City Council Chambers
* Village of Mahomet (Champaign County)
Tuesday, April 28 at 6:00 p.m.
503 E. Main Street, Mahomet
* Kane County Board
Tuesday, April 28 at 4:00 p.m.
719 S. Batavia Ave, Geneva
* Cook County Board
Wednesday, April 29
Chicago and Cook are taking up anti-Rauner resolutions. Kane is expected to take a pass on the whole thing.
* Chuck Sweeny looks around northern Illinois…
Stephenson County Chairman Bill Hadley, also a Republican, said Friday he’d just received the governor’s resolution, which he’s going to send to the board’s Finance Committee and then to the full board for a vote in May.
“There’s some things in there I like, but I have the same concerns that the Winnebago County Board had. They took all the anti-union stuff out,” Hadley said.
Boone County Board Chairman Bob Walberg said he got the Rauner resolution too late to put it on last month’s agenda.
“We’re going to send it to a committee, and bring it out of committee and decide whether to endorse it or not. I don’t know how it’s going to turn out,” said Walberg, a Republican who believes the governor is trying seriously to get the state back on the road to fiscal solvency.
* Meanwhile, Finke calls out the governor on some anti-union rhetoric…
“I went into one department. I looked around, and there’s a lot of people and papers moving around. There’s a lot of papers on the walls in the back room,” Rauner said. “I said, ‘You know, somebody told me computers got invented a couple of years ago. This looks like we could digitize this and maybe make it more productive and more efficient.’”
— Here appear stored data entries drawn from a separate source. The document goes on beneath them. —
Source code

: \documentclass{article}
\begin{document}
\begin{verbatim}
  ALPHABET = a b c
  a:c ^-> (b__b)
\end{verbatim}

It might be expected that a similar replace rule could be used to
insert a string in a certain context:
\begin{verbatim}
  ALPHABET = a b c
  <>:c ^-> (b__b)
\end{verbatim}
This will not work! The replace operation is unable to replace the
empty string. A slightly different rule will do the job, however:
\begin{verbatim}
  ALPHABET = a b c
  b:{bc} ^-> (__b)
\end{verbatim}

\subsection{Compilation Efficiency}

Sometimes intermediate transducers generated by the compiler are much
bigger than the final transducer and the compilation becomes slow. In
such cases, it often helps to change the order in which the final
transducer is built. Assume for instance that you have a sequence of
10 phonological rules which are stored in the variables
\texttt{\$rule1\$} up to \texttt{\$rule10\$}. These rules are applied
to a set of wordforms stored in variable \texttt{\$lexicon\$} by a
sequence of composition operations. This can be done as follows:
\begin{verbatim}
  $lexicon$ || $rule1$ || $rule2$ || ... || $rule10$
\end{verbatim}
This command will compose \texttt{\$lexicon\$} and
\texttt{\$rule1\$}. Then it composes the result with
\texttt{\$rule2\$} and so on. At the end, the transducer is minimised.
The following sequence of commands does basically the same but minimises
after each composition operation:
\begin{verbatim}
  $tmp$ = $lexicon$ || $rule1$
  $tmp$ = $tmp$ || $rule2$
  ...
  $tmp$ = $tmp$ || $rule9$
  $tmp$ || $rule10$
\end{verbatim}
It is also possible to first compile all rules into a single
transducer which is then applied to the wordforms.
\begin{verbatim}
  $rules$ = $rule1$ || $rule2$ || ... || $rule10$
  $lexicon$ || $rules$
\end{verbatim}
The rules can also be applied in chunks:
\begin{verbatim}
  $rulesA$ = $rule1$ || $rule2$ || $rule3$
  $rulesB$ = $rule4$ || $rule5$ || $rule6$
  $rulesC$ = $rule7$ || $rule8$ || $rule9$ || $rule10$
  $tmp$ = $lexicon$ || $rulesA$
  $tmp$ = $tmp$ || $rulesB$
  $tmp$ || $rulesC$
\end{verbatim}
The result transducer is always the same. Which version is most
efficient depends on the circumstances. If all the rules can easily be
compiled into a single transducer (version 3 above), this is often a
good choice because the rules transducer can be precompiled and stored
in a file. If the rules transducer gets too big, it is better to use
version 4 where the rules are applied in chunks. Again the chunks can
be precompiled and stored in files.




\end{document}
But, as Rauner related it, the employees said that wasn’t possible. Why? Because — wait for it now — the unions won’t allow it. Specifically, the American Federation of State, County and Municipal Employees. […]
“And people knew the numbers,” Rauner said. “Very quickly somebody got back to me and said, ‘Governor, we could spend approximately $1.7 million on a computer system. We could save $8 million a year.’ ”
The rub, though, is that making the change would cost 120 jobs, and therefore the union won’t agree to the change. According to Rauner.
But the Rauner administration wouldn’t tell Finke which agency Rauner was referring to. AFSCME is skeptical, to say the least…
“This sounds like pure fiction,” spokesman Anders Lindall said. “There is no work rule preventing digitization. Gov. Rauner is making claims without bothering to talk to the union or find out the facts.”
* I’m told negotiations are now under way on this bill…
Illinois Republicans have unveiled legislation backed by Gov. Bruce Rauner they say will clean up state hiring rules that allow a governor to hand out jobs to loyal lieutenants instead of hiring strictly on merit. […]
But majority Democrats in the General Assembly are wary. The bulk of McConnaughay’s measure is devoted to limits placed on collective bargaining units, going so far as to remove some employees from labor unions and empowering the government to transfer or dismiss those found to have been improperly hired at IDOT. They warn that the bill could lead to more politics in state hiring.
It also includes a “hiring reform” section which directs agencies under the governor to correct faulty job descriptions, revise procedures for determining exempt positions and seek to decertify union coverage where appropriate. […]
The proposal “would result in stripping thousands of public employees of their right to be represented by a union,” AFSCME Council 31 spokesman Anders Lindall said, “with the perverse result, given the bill’s supposed purpose, of giving agencies even greater leeway to circumvent the merit system.” It would do “nothing to prevent future political hiring scandals,” he said.